*** Opening SOURCE INFORMATION ***
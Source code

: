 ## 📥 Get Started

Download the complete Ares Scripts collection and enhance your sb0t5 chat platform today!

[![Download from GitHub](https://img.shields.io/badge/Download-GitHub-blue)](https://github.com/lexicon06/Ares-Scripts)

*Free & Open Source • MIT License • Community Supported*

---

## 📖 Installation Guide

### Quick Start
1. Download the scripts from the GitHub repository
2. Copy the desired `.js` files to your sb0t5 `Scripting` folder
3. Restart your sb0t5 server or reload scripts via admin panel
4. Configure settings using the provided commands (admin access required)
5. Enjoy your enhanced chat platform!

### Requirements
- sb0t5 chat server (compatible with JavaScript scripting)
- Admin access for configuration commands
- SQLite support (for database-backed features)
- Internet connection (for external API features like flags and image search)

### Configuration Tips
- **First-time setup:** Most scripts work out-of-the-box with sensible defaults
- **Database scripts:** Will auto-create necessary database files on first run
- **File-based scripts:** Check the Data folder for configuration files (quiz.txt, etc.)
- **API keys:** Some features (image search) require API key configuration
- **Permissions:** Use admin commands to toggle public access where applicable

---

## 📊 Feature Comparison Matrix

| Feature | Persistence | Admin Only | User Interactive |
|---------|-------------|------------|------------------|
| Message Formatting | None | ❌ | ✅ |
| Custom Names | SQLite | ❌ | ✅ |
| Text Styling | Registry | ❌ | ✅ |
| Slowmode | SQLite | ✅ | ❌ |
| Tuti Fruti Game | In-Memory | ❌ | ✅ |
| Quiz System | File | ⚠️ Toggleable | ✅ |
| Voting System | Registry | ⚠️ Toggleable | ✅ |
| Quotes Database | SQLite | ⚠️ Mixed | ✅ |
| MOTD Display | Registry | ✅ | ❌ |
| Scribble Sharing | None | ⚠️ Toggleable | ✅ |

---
*** Closing SOURCE INFORMATION ***
[EXERCISE DETAILS] Begin with the line holding "- sb0t5 chat" and end with the last line of the material. Copy all of them exactly.

[ANSWER TO THIS EXERCISE]
- sb0t5 chat server (compatible with JavaScript scripting)
- Admin access for configuration commands
- SQLite support (for database-backed features)
- Internet connection (for external API features like flags and image search)

### Configuration Tips
- **First-time setup:** Most scripts work out-of-the-box with sensible defaults
- **Database scripts:** Will auto-create necessary database files on first run
- **File-based scripts:** Check the Data folder for configuration files (quiz.txt, etc.)
- **API keys:** Some features (image search) require API key configuration
- **Permissions:** Use admin commands to toggle public access where applicable

---

## 📊 Feature Comparison Matrix

| Feature | Persistence | Admin Only | User Interactive |
|---------|-------------|------------|------------------|
| Message Formatting | None | ❌ | ✅ |
| Custom Names | SQLite | ❌ | ✅ |
| Text Styling | Registry | ❌ | ✅ |
| Slowmode | SQLite | ✅ | ❌ |
| Tuti Fruti Game | In-Memory | ❌ | ✅ |
| Quiz System | File | ⚠️ Toggleable | ✅ |
| Voting System | Registry | ⚠️ Toggleable | ✅ |
| Quotes Database | SQLite | ⚠️ Mixed | ✅ |
| MOTD Display | Registry | ✅ | ❌ |
| Scribble Sharing | None | ⚠️ Toggleable | ✅ |

---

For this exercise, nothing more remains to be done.